Enzyme involved in glycogenolysis

Phosphorylase kinase (PhK) is a serine/threonine-specific protein kinase which activates glycogen phosphorylase to release glucose-1-phosphate from glycogen. PhK phosphorylates glycogen phosphorylase at two serine residues, triggering a conformational shift which favors the more active glycogen phosphorylase "a" form over the less active glycogen phosphorylase b.

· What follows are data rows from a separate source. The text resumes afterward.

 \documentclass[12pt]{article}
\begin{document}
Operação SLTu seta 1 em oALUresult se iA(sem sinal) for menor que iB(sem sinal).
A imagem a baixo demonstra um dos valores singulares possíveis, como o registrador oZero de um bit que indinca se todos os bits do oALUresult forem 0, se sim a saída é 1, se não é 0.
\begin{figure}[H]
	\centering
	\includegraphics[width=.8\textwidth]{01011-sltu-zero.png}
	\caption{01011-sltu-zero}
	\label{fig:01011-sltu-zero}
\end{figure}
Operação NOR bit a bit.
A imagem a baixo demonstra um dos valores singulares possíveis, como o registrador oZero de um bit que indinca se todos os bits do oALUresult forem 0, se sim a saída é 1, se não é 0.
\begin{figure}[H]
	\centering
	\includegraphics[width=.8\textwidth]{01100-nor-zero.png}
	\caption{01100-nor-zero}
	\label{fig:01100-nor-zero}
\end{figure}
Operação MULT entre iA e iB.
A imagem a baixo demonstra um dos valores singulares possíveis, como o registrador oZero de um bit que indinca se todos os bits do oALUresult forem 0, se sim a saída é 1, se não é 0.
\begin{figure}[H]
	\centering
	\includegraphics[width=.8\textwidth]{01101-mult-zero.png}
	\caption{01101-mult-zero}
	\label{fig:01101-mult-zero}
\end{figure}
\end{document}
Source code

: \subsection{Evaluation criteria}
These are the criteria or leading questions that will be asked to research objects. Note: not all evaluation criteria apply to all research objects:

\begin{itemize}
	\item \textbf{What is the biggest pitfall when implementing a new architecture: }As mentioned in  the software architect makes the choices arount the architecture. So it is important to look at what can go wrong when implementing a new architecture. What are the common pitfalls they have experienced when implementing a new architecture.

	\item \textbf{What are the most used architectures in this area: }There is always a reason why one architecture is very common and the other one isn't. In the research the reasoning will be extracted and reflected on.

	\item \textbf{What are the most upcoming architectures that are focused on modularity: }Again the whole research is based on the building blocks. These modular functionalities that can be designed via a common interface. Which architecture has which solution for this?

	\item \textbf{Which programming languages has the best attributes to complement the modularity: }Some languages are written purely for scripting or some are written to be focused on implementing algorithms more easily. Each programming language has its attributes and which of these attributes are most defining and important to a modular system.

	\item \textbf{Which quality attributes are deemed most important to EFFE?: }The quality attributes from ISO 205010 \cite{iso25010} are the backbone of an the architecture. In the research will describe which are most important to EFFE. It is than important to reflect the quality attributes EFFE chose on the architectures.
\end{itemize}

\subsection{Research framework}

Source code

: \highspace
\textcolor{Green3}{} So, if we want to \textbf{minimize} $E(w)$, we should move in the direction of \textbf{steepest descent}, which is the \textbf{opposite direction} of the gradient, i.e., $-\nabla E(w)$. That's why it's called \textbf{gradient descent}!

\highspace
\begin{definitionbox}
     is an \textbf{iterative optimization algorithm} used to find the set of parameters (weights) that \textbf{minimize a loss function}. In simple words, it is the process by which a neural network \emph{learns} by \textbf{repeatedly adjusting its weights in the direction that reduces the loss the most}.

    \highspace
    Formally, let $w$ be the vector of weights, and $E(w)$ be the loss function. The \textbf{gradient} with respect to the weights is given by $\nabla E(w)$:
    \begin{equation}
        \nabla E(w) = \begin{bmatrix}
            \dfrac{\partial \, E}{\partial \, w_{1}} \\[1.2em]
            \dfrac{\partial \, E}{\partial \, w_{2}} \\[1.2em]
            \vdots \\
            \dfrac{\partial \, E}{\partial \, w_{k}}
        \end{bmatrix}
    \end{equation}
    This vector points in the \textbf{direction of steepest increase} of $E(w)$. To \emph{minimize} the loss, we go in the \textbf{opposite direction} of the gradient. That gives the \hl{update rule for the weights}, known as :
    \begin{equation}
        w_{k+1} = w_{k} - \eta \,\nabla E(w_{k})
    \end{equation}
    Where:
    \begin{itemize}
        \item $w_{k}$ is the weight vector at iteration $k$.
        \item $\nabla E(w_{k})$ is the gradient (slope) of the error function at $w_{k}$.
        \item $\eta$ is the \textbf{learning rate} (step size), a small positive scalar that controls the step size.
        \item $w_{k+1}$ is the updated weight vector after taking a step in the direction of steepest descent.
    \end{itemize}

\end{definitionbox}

The protein is a hexadecameric holoenzyme—that is, a homotetramer in which each subunit is itself a tetramer—arranged in an approximate "butterfly" shape. Each of the subunits is composed of an α, β, γ and δ subunit. The γ subunit is the site of the enzyme's catalytic activity while the other three subunits serve regulatory functions.

When unmodified, the α and β subunits inhibit the enzyme's catalysis, but phosphorylation of both these subunits by protein kinase A (PKA, or cAMP-dependent protein kinase) reduces their respective inhibitory activities. The δ subunit is the ubiquitous eukaryotic protein calmodulin which itself has 4 calcium ion binding sites. When cytosolic Ca^{2+} levels rise-to as low as 10^{−7} M—the δ subunit undergoes a large conformational change that activates the kinase's activity by binding to a complementary hydrophobic patch on the catalytic γ subunit.

==Genes==
- Alpha: PHKA1, PHKA2
- Beta: PHKB
- Gamma: PHKG1, PHKG2

==History==
Phosphorylase kinase was the first protein kinase to be isolated and characterized in detail, accomplished first by Krebs, Graves and Fischer in the 1950s. At the time, the scientific community was largely unaware of the importance of protein phosphorylation in the regulation of cellular processes, and many in the field dismissed phosphoproteins as biologically unimportant. Since covalent modification by phosphorylation is a widespread, important method of biochemical regulation in a wide variety of cellular processes, the discovery of this reaction has had enormous impact on scientific understanding of regulatory mechanisms.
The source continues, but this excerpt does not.